Jira Transformation dbt Package (Docs)
What does this dbt package do?
- Produces modeled tables that leverage Jira data from Fivetran's connector in the format described by this ERD and builds off the output of our Jira source package.
- Enables you to better understand the workload, performance, and velocity of your team's work using Jira issues. It performs the following actions:
- Creates a daily issue history table so you can quickly create agile reports, such as burndown charts, along any issue field.
- Enriches the core issue table with relevant data regarding its workflow and current state.
- Aggregates bandwidth and issue velocity metrics along projects and users.
- Generates a comprehensive data dictionary of your source and modeled Jira data through the dbt docs site.
The following table provides a detailed list of all tables materialized within this package by default.
TIP: See more details about these tables in the package's dbt docs site.
Table | Description |
---|---|
jira__daily_issue_field_history | Each record represents a day in which an issue remained open, enriched with data about the issue's sprint, its status, and the values of any fields specified by the issue_field_history_columns variable. |
jira__issue_enhanced | Each record represents a Jira issue, enriched with data about its current assignee, reporter, sprint, epic, project, resolution, issue type, priority, and status.
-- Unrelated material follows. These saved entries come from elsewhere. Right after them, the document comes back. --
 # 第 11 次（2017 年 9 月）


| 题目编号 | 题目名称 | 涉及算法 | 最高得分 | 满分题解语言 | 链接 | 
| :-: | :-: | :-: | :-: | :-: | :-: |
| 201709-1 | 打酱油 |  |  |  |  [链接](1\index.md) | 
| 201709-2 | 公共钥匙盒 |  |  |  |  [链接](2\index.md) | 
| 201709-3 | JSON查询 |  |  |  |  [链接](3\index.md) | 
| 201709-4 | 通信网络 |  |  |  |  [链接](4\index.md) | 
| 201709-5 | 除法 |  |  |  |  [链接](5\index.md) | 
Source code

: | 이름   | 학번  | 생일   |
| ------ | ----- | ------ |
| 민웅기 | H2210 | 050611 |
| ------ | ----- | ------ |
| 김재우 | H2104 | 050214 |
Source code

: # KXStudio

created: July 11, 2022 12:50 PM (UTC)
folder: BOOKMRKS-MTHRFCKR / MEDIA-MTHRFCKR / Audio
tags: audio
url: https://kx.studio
It also includes metrics reflecting assignments, sprint rollovers, and re-openings of the issue. Note that all epics are considered issues in Jira and are therefore included in this model (where issue_type='epic' ). |
jira__project_enhanced | Each record represents a project, enriched with data about the users involved, how many issues have been opened or closed, the velocity of work, and the breadth of the project (i.e., its components and epics). |
jira__user_enhanced | Each record represents a user, enriched with metrics regarding their open issues, completed issues, the projects they work on, and the velocity of their work. |
How do I use the dbt package?
Step 1: Prerequisites
To use this dbt package, you must have the following:
- At least one Fivetran Jira connector syncing data into your destination.
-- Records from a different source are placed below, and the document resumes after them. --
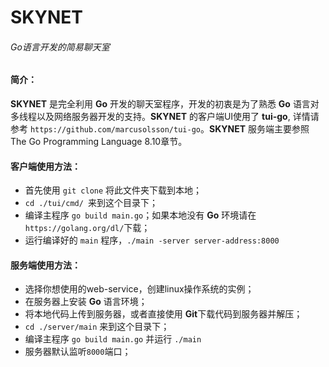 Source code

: # SKYNET
###### Go语言开发的简易聊天室

#### 简介：

**SKYNET** 是完全利用 **Go** 开发的聊天室程序，开发的初衷是为了熟悉 **Go** 语言对多线程以及网络服务器开发的支持。**SKYNET** 的客户端UI使用了 **tui-go**, 详情请参考 `https://github.com/marcusolsson/tui-go`。**SKYNET** 服务端主要参照 The Go Programming Language 8.10章节。

#### 客户端使用方法：

* 首先使用 `git clone` 将此文件夹下载到本地；
* `cd ./tui/cmd/ `来到这个目录下；
* 编译主程序 `go build main.go`；如果本地没有 **Go** 环境请在 `https://golang.org/dl/`下载；
* 运行编译好的 `main` 程序，`./main -server server-address:8000`

#### 服务端使用方法：

* 选择你想使用的web-service，创建linux操作系统的实例；
* 在服务器上安装 **Go** 语言环境；
* 将本地代码上传到服务器，或者直接使用 **Git**下载代码到服务器并解压；
* `cd ./server/main` 来到这个目录下；
* 编译主程序 `go build main.go` 并运行 `./main`
* 服务器默认监听`8000`端口；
- A BigQuery, Snowflake, Redshift, Databricks, or PostgreSQL destination.
Databricks Dispatch Configuration
If you are using a Databricks destination with this package you will need to add the below (or a variation of the below) dispatch configuration within your dbt_project.yml
. This is required in order for the package to accurately search for macros within the dbt-labs/spark_utils
then the dbt-labs/dbt_utils
packages respectively.
dispatch:
- macro_namespace: dbt_utils
search_order: ['spark_utils', 'dbt_utils']
Database Incremental Strategies
Models in this package that are materialized incrementally are configured to work with the different strategies available to each supported warehouse.
For BigQuery and Databricks All Purpose Cluster runtime destinations, we have chosen insert_overwrite
as the default strategy, which benefits from the partitioning capability.
For Databricks SQL Warehouse destinations, models are materialized as tables without support for incremental runs.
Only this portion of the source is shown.